Return, from the lines below, each one that includes the word "work".

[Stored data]
==============================

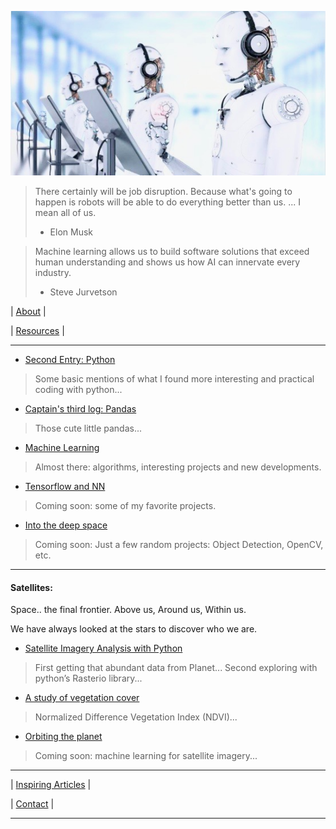 
![# Welcome to my adventure](/images/photo.jpeg)


> There certainly will be job disruption. Because what's going to happen is robots will be able to do everything better than us. ... I mean all of us.
> 
> - Elon Musk

> Machine learning allows us to build software solutions that exceed human understanding and shows us how AI can innervate every industry.
> - Steve Jurvetson

 
|  [About](docs/about.md) | 

|  [Resources](docs/Resources.md) | 

  
-----------------------------------------

* [Second Entry: Python](docs/second.md)
> Some basic mentions of what I found more interesting and practical coding with python...

* [Captain's third log: Pandas](docs/third.md)
> Those cute little pandas...

* [Machine Learning](docs/forth.md)
> Almost there: algorithms, interesting projects and new developments. 

* [Tensorflow and NN](docs/fifth.md)
> Coming soon: some of my favorite projects.

* [Into the deep space](docs/sixth.md)
> Coming soon: Just a few random projects: Object Detection, OpenCV, etc.

------------------------------------------

#### Satellites:

Space.. the final frontier. Above us, Around us, Within us.  

We have always looked at the stars to discover who we are.  

* [Satellite Imagery Analysis with Python](docs/satellite1.md)
> First getting that abundant data from Planet...
> Second exploring with python’s Rasterio library...

* [A study of vegetation cover](docs/satellite2.md)
> Normalized Difference Vegetation Index (NDVI)...

* [Orbiting the planet](docs/Satellite3NNKeras.md)
> Coming soon: machine learning for satellite imagery...

------------------------------------------

| [Inspiring Articles](docs/inspiring.md) | 

| [Contact](docs/contact.md) | 

---------------------------------------


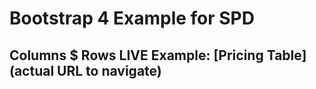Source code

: # Bootstrap 4 Example for SPD

## Columns $ Rows LIVE Example: [Pricing Table](actual URL to navigate)
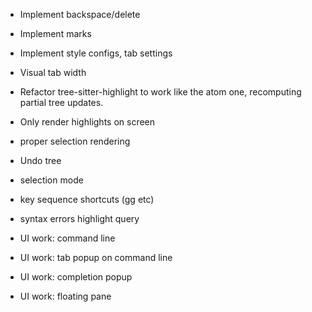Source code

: - Implement backspace/delete
- Implement marks
- Implement style configs, tab settings
- Visual tab width
- Refactor tree-sitter-highlight to work like the atom one, recomputing partial tree updates.
- Only render highlights on screen
- proper selection rendering
- Undo tree
- selection mode
- key sequence shortcuts (gg etc)
- syntax errors highlight query

- UI work: command line
- UI work: tab popup on command line
- UI work: completion popup
- UI work: floating pane


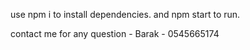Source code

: use npm i to install dependencies.
and npm start to run.

contact me for any question - Barak - 0545665174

==============================

> [Task response]
- Refactor tree-sitter-highlight to work like the atom one, recomputing partial tree updates.
- UI work: command line
- UI work: tab popup on command line
- UI work: completion popup
- UI work: floating pane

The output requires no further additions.